By Jeff Reinke

Recently I read about the shutdown of a $5 billion clean energy project in Australia that dealt with the prospects of converting coal into liquid fuels. The reasons given for the initiative’s failure were both practical—developmental costs getting too high, and ridiculously short-sighted oil price reductions over the last several months.

The article, from the December 3 issue of the Financial Times, also referenced that banks and investors as a whole are leery about investing in alternative energy projects.

I’ll admit to knowing very little about the chemistry involved with this process, and it’s certainly possible that the whole project just didn’t make sense. However, if an initiative of this size and scope is being eliminated based on temporarily lower oil prices, it doesn’t bode well for other new energy programs or the financial powers that are less than excited about supporting them.

Our cover story for this issue discusses how biowaste is being processed to create biogas that could power, heat and fuel any number of energy-consuming applications.

However, one of the primary obstacles to wider-spread acceptance of the technology is very limited government support. I guess I find this particularly alarming after seeing my tax dollars used to bail out the banking industry, and potentially (a decision had not been reached as of press time) the automotive marketplace as well.

In both cases, legislators waited until the ship was sinking before addressing the gaping hole and rising water levels that many had voiced concerns about previously. Will we really be forced to implement a similar approach if innovative new energy programs are put on the backburner until finite natural resources are exhausted, or more likely, oil prices escalate again?

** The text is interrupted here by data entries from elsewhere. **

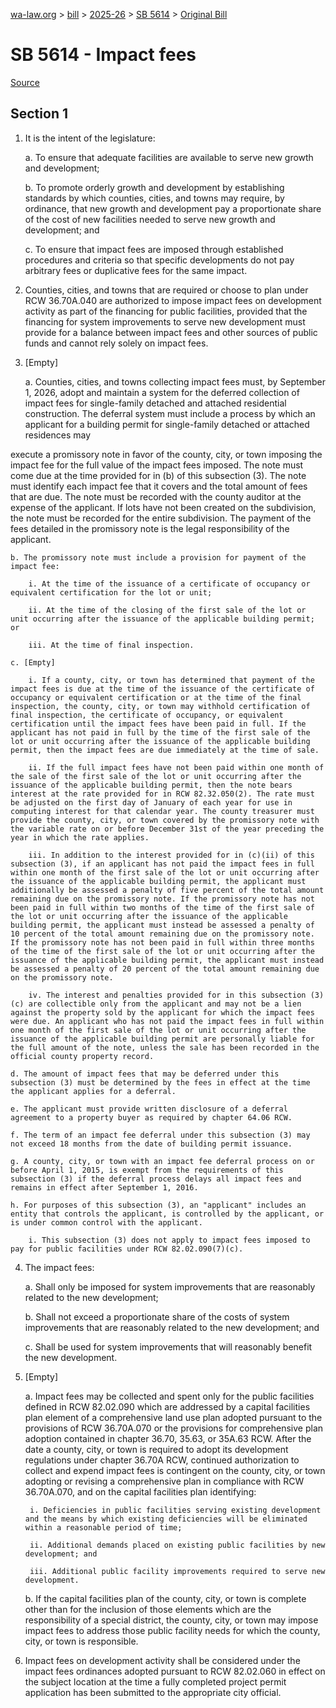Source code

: [wa-law.org](/) > [bill](/bill/) > [2025-26](/bill/2025-26/) > [SB 5614](/bill/2025-26/sb/5614/) > [Original Bill](/bill/2025-26/sb/5614/1/)

# SB 5614 - Impact fees

[Source](http://lawfilesext.leg.wa.gov/biennium/2025-26/Pdf/Bills/Senate%20Bills/5614.pdf)

## Section 1
1. It is the intent of the legislature:

    a. To ensure that adequate facilities are available to serve new growth and development;

    b. To promote orderly growth and development by establishing standards by which counties, cities, and towns may require, by ordinance, that new growth and development pay a proportionate share of the cost of new facilities needed to serve new growth and development; and

    c. To ensure that impact fees are imposed through established procedures and criteria so that specific developments do not pay arbitrary fees or duplicative fees for the same impact.

2. Counties, cities, and towns that are required or choose to plan under RCW 36.70A.040 are authorized to impose impact fees on development activity as part of the financing for public facilities, provided that the financing for system improvements to serve new development must provide for a balance between impact fees and other sources of public funds and cannot rely solely on impact fees.

3. [Empty]

    a. Counties, cities, and towns collecting impact fees must, by September 1, 2026, adopt and maintain a system for the deferred collection of impact fees for single-family detached and attached residential construction. The deferral system must include a process by which an applicant for a building permit for  single-family detached or attached residences may

execute a promissory note in favor of the county, city, or town imposing the impact fee for the full value of the impact fees imposed. The note must come due at the time provided for in (b) of this subsection (3). The note must identify each impact fee that it covers and the total amount of fees that are due. The note must be recorded with the county auditor at the expense of the applicant. If lots have not been created on the subdivision, the note must be recorded for the entire subdivision. The payment of the fees detailed in the promissory note is the legal responsibility of the applicant.

    b. The promissory note must include a provision for payment of the impact fee:

        i. At the time of the issuance of a certificate of occupancy or equivalent certification for the lot or unit;

        ii. At the time of the closing of the first sale of the lot or unit occurring after the issuance of the applicable building permit; or

        iii. At the time of final inspection.

    c. [Empty]

        i. If a county, city, or town has determined that payment of the impact fees is due at the time of the issuance of the certificate of occupancy or equivalent certification or at the time of the final inspection, the county, city, or town may withhold certification of final inspection, the certificate of occupancy, or equivalent certification until the impact fees have been paid in full. If the applicant has not paid in full by the time of the first sale of the lot or unit occurring after the issuance of the applicable building permit, then the impact fees are due immediately at the time of sale.

        ii. If the full impact fees have not been paid within one month of the sale of the first sale of the lot or unit occurring after the issuance of the applicable building permit, then the note bears interest at the rate provided for in RCW 82.32.050(2). The rate must be adjusted on the first day of January of each year for use in computing interest for that calendar year. The county treasurer must provide the county, city, or town covered by the promissory note with the variable rate on or before December 31st of the year preceding the year in which the rate applies.

        iii. In addition to the interest provided for in (c)(ii) of this subsection (3), if an applicant has not paid the impact fees in full within one month of the first sale of the lot or unit occurring after the issuance of the applicable building permit, the applicant must additionally be assessed a penalty of five percent of the total amount remaining due on the promissory note. If the promissory note has not been paid in full within two months of the time of the first sale of the lot or unit occurring after the issuance of the applicable building permit, the applicant must instead be assessed a penalty of 10 percent of the total amount remaining due on the promissory note. If the promissory note has not been paid in full within three months of the time of the first sale of the lot or unit occurring after the issuance of the applicable building permit, the applicant must instead be assessed a penalty of 20 percent of the total amount remaining due on the promissory note.

        iv. The interest and penalties provided for in this subsection (3)(c) are collectible only from the applicant and may not be a lien against the property sold by the applicant for which the impact fees were due. An applicant who has not paid the impact fees in full within one month of the first sale of the lot or unit occurring after the issuance of the applicable building permit are personally liable for the full amount of the note, unless the sale has been recorded in the official county property record.

    d. The amount of impact fees that may be deferred under this subsection (3) must be determined by the fees in effect at the time the applicant applies for a deferral.

    e. The applicant must provide written disclosure of a deferral agreement to a property buyer as required by chapter 64.06 RCW.

    f. The term of an impact fee deferral under this subsection (3) may not exceed 18 months from the date of building permit issuance.

    g. A county, city, or town with an impact fee deferral process on or before April 1, 2015, is exempt from the requirements of this subsection (3) if the deferral process delays all impact fees and remains in effect after September 1, 2016.

    h. For purposes of this subsection (3), an "applicant" includes an entity that controls the applicant, is controlled by the applicant, or is under common control with the applicant.

        i. This subsection (3) does not apply to impact fees imposed to pay for public facilities under RCW 82.02.090(7)(c).

4. The impact fees:

    a. Shall only be imposed for system improvements that are reasonably related to the new development;

    b. Shall not exceed a proportionate share of the costs of system improvements that are reasonably related to the new development; and

    c. Shall be used for system improvements that will reasonably benefit the new development.

5. [Empty]

    a. Impact fees may be collected and spent only for the public facilities defined in RCW 82.02.090 which are addressed by a capital facilities plan element of a comprehensive land use plan adopted pursuant to the provisions of RCW 36.70A.070 or the provisions for comprehensive plan adoption contained in chapter 36.70, 35.63, or 35A.63 RCW. After the date a county, city, or town is required to adopt its development regulations under chapter 36.70A RCW, continued authorization to collect and expend impact fees is contingent on the county, city, or town adopting or revising a comprehensive plan in compliance with RCW 36.70A.070, and on the capital facilities plan identifying:

        i. Deficiencies in public facilities serving existing development and the means by which existing deficiencies will be eliminated within a reasonable period of time;

        ii. Additional demands placed on existing public facilities by new development; and

        iii. Additional public facility improvements required to serve new development.

    b. If the capital facilities plan of the county, city, or town is complete other than for the inclusion of those elements which are the responsibility of a special district, the county, city, or town may impose impact fees to address those public facility needs for which the county, city, or town is responsible.

6. Impact fees on development activity shall be considered under the impact fees ordinances adopted pursuant to RCW 82.02.060 in effect on the subject location at the time a fully completed project permit application has been submitted to the appropriate city official.
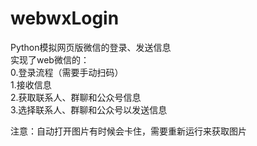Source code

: # webwxLogin
 Python模拟网页版微信的登录、发送信息  
实现了web微信的：  
0.登录流程（需要手动扫码）  
1.接收信息  
2.获取联系人、群聊和公众号信息  
3.选择联系人、群聊和公众号以发送信息  
  
注意：自动打开图片有时候会卡住，需要重新运行来获取图片  
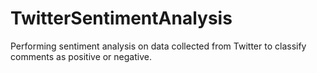 # TwitterSentimentAnalysis
Performing sentiment analysis on data collected from Twitter to classify comments as positive or negative.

Currently, billions of taxpayer dollars are allocated to fix broken industries at a point when more extreme (and costly) change is needed. Hopefully we’ll learn our lesson, and when it comes to addressing our current energy situation, the only bailout targets innovation and continued development.

We can change the diagnosis from waiting to invest in a sinking ship to investing smaller amounts of capital in more promising initiatives that can positively implement changes in energy production now. President-elect Obama pledged to refrain from funding cuts related to these types of programs, and I certainly hope he stays true to his message.

One of the key tools many U.S. plants have implemented in order to stay competitive and reduce overhead costs involves taking a preventive approach to maintenance procedures. In light of rising unemployment rates, a growing trade imbalance, finite natural resources and an undeniable fix on foreign oil, let’s hope our government and financial leaders can implement a similar preventive approach to address and implement innovative new energy supply initiatives.